# Supervised Machine Learning Models

In [None]:
from requests import get
import re

import numpy as np 
import pandas as pd 

import matplotlib.pyplot as plt
import seaborn as sns
import plotly.express as px

from sklearn.pipeline import FeatureUnion
from sklearn.feature_extraction.text import CountVectorizer, TfidfTransformer
from sklearn import preprocessing
from sklearn.naive_bayes import MultinomialNB
from sklearn.metrics import accuracy_score, cohen_kappa_score, f1_score, classification_report, balanced_accuracy_score
from sklearn.model_selection import StratifiedKFold, train_test_split, cross_validate

import nltk
from nltk.corpus import stopwords
from nltk import SnowballStemmer
from nltk.tokenize import RegexpTokenizer
from nltk.sentiment import SentimentIntensityAnalyzer
# included so I can add latex code
from IPython.display import display, Math, Latex


Importing the IMDB review data and applying the VADER sentiment analyzer:

In [None]:
reviews = pd.read_csv("imdb_reviews.csv")

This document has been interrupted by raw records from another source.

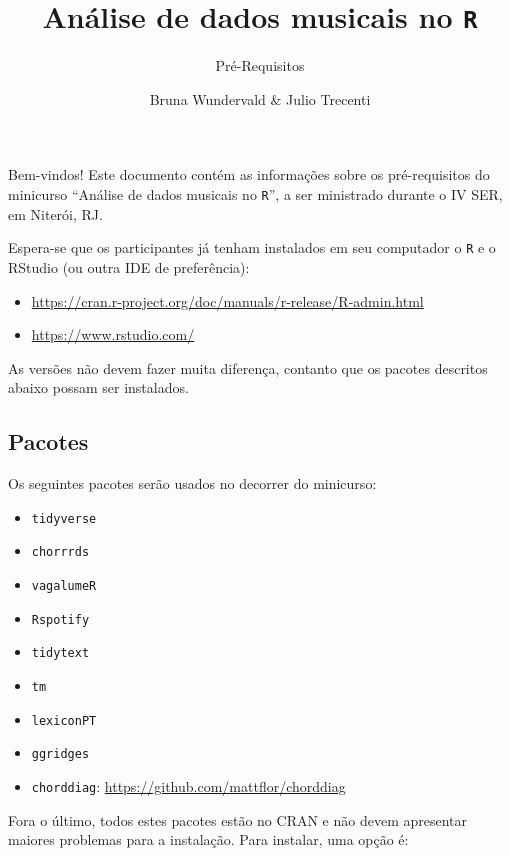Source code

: \documentclass[]{article}
\title{Análise de dados musicais no \texttt{R}}
\subtitle{Pré-Requisitos}
\author{Bruna Wundervald \& Julio Trecenti}
\date{}
\providecommand{\tightlist}{%
  \setlength{\itemsep}{0pt}\setlength{\parskip}{0pt}}
\begin{document}
\maketitle

Bem-vindos! Este documento contém as informações sobre os pré-requisitos
do minicurso ``Análise de dados musicais no \texttt{R}'', a ser
ministrado durante o IV SER, em Niterói, RJ.

Espera-se que os participantes já tenham instalados em seu computador o
\texttt{R} e o RStudio (ou outra IDE de preferência):

\begin{itemize}
\tightlist
\item
  \url{https://cran.r-project.org/doc/manuals/r-release/R-admin.html}
\item
  \url{https://www.rstudio.com/}
\end{itemize}

As versões não devem fazer muita diferença, contanto que os pacotes
descritos abaixo possam ser instalados.

\hypertarget{pacotes}{%
\subsection{Pacotes}\label{pacotes}}

Os seguintes pacotes serão usados no decorrer do minicurso:

\begin{itemize}
\tightlist
\item
  \texttt{tidyverse}
\item
  \texttt{chorrrds}
\item
  \texttt{vagalumeR}
\item
  \texttt{Rspotify}
\item
  \texttt{tidytext}
\item
  \texttt{tm}
\item
  \texttt{lexiconPT}
\item
  \texttt{ggridges}
\item
  \texttt{chorddiag}: \url{https://github.com/mattflor/chorddiag}
\end{itemize}

Fora o último, todos estes pacotes estão no CRAN e não devem apresentar
maiores problemas para a instalação. Para instalar, uma opção é:
\end{document}
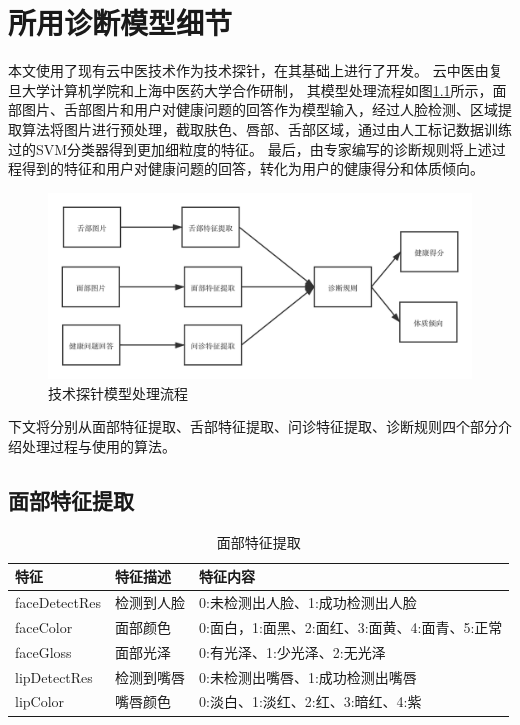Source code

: \appendix
\addappheadtotoc
\chapter{所用诊断模型细节}
\label{ch:appendix}

本文使用了现有云中医技术作为技术探针，在其基础上进行了开发。
云中医由复旦大学计算机学院和上海中医药大学合作研制，
其模型处理流程如图\ref{fig:cloudmed2}所示，面部图片、舌部图片和用户对健康问题的回答作为模型输入，经过人脸检测、区域提取算法将图片进行预处理，截取肤色、唇部、舌部区域，通过由人工标记数据训练过的SVM分类器得到更加细粒度的特征。
最后，由专家编写的诊断规则将上述过程得到的特征和用户对健康问题的回答，转化为用户的健康得分和体质倾向。

\begin{figure}[htb]
    \centering
    \includegraphics[width=15cm]{images/cloud_med3.png}
    \caption{技术探针模型处理流程}
    \label{fig:cloudmed2}
\end{figure}

下文将分别从面部特征提取、舌部特征提取、问诊特征提取、诊断规则四个部分介绍处理过程与使用的算法。

\section{面部特征提取}
\label{subsec:face_feature}

\begin{table}[h]
    \centering
    \caption{面部特征提取}
    \begin{tabular}{lll}
        \toprule
        特征          & 特征描述     & 特征内容 \\
        \midrule
        faceDetectRes & 检测到人脸   & 0:未检测出人脸、1:成功检测出人脸  \\
        faceColor     & 面部颜色 & 0:面白，1:面黑、2:面红、3:面黄、4:面青、5:正常 \\
        faceGloss     & 面部光泽 & 0:有光泽、1:少光泽、2:无光泽\\
        lipDetectRes  & 检测到嘴唇   & 0:未检测出嘴唇、1:成功检测出嘴唇\\
        lipColor      & 嘴唇颜色 & 0:淡白、1:淡红、2:红、3:暗红、4:紫   \\
        \bottomrule
    \end{tabular}
    \label{tab:face-feature}
\end{table}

sia = SentimentIntensityAnalyzer()

# making the predictions dichotomous so they match the original labels
reviews["vader"] =  [sia.polarity_scores(i)['compound'] for i in reviews['text']]
reviews["vader_prediction"] =  pd.to_numeric(reviews['vader']>=0.05)

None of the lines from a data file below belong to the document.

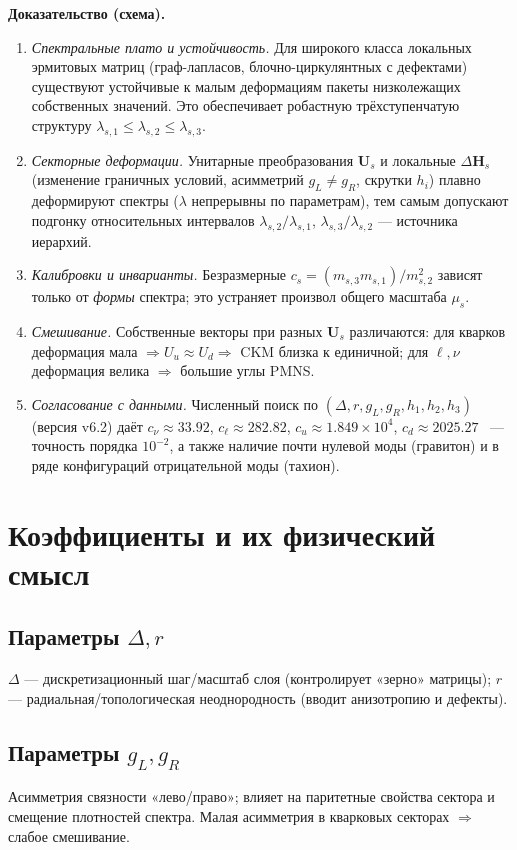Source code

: \documentclass[12pt,a4paper]{article}
\theoremstyle{definition}
\theoremstyle{plain}
\theoremstyle{remark}
\newcommand{\Hs}{\mathbf{H}_{s}}
\newcommand{\U}{\mathbf{U}}
\begin{document}
\noindent\textbf{Доказательство (схема).}
\begin{enumerate}[leftmargin=0.9cm]
  \item \textit{Спектральные плато и устойчивость.} Для широкого класса локальных эрмитовых матриц (граф-лапласов, блочно-циркулянтных с дефектами) существуют устойчивые к малым деформациям пакеты низколежащих собственных значений. Это обеспечивает робастную трёхступенчатую структуру \(\lambda_{s,1}\le\lambda_{s,2}\le\lambda_{s,3}\).
  \item \textit{Секторные деформации.} Унитарные преобразования \(\U_s\) и локальные \(\Delta\Hs\) (изменение граничных условий, асимметрий \(g_L\neq g_R\), скрутки \(h_i\)) плавно деформируют спектры (\(\lambda\) непрерывны по параметрам), тем самым допускают подгонку относительных интервалов \(\lambda_{s,2}/\lambda_{s,1}\), \(\lambda_{s,3}/\lambda_{s,2}\) --- источника иерархий.
  \item \textit{Калибровки и инварианты.} Безразмерные \(c_s=(m_{s,3}m_{s,1})/m_{s,2}^2\) зависят только от \emph{формы} спектра; это устраняет произвол общего масштаба \(\mu_s\).
  \item \textit{Смешивание.} Собственные векторы при разных \(\U_s\) различаются: для кварков деформация мала \(\Rightarrow U_u\approx U_d\Rightarrow\) CKM близка к единичной; для \(\ell,\nu\) деформация велика \(\Rightarrow\) большие углы PMNS.
  \item \textit{Согласование с данными.} Численный поиск по \((\Delta,r,g_L,g_R,h_1,h_2,h_3)\) (версия v6.2) даёт \(c_\nu\approx 33.92\), \(c_\ell\approx 282.82\), \(c_u\approx 1.849\times 10^4\), \(c_d\approx 2025.27\) ~--- точность порядка \(10^{-2}\), а также наличие почти нулевой моды (гравитон) и в ряде конфигураций отрицательной моды (тахион). \qedhere
\end{enumerate}

\section{Коэффициенты и их физический смысл}
\subsection*{Параметры \(\Delta,r\)}
\(\Delta\) --- дискретизационный шаг/масштаб слоя (контролирует «зерно» матрицы); \(r\) --- радиальная/топологическая неоднородность (вводит анизотропию и дефекты).

\subsection*{Параметры \(g_L,g_R\)}
Асимметрия связности «лево/право»; влияет на паритетные свойства сектора и смещение плотностей спектра. Малая асимметрия в кварковых секторах \(\Rightarrow\) слабое смешивание.
\end{document}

When we left last class, we were using a set of user reviews from IMDB to check the accuracy of the VADER sentiment analysis lexicon. We found that, overall, it did better than a random guess, but still had plenty of errors. But can we do better? 

Maybe! Instead of using a lexicon to determine if things are positive or negative, we can make a machine learning model that infers the terms that are associated with positive or negative documents automatically. In general, even fairly simple machine learning models can beat lexicon based methods. 

In **supervised machine learning**, we are focused on finding the relationship between a **label y** and **features x**.

$$ y = f(x) $$

"Learning" is finding a function f that minimizes future error in recovering y. 

For supervised learning, we must have a y variable that we know. That is, we need to have a the y variable in our dataset, so that we can build our model and use that model to predict y for future data.


<div class="alert alert-block alert-info">
<b>Note</b> in machine learning circles its common to use terms - like "learning", "training", "memorization" etc. - that can give the misleading impression that we're dealing with models that have some kind of human-like reasoning capcity. This is a useful metaphor because the idea of "learning" is a lot more intuitive than "minimizing a loss function", but what we're really doing here is fitting statistical models. Some of these models are very sophisticated, but none are conscious, they don't think, they don't have free will, and this is true even for the most cutting edge technologies. Just something to keep in mind. 
</div>


We're going to compare the predictions from the VADER sentiment lexicon to another widely used machine learning model called a Naive Bayes classifier. 


The Naive Bayes model is *old* and extremely simple by modern standards, but its performs surprisingly well for simple classification tasks and is often used as a sort of baseline model for assessing other machine classifiers. It works by using Baye's Theorem to calculate the probability of each class (C_k in the formula below) given the predictors (X). 

![](https://wikimedia.org/api/rest_v1/media/math/render/svg/52bd0ca5938da89d7f9bf388dc7edcbd546c118e)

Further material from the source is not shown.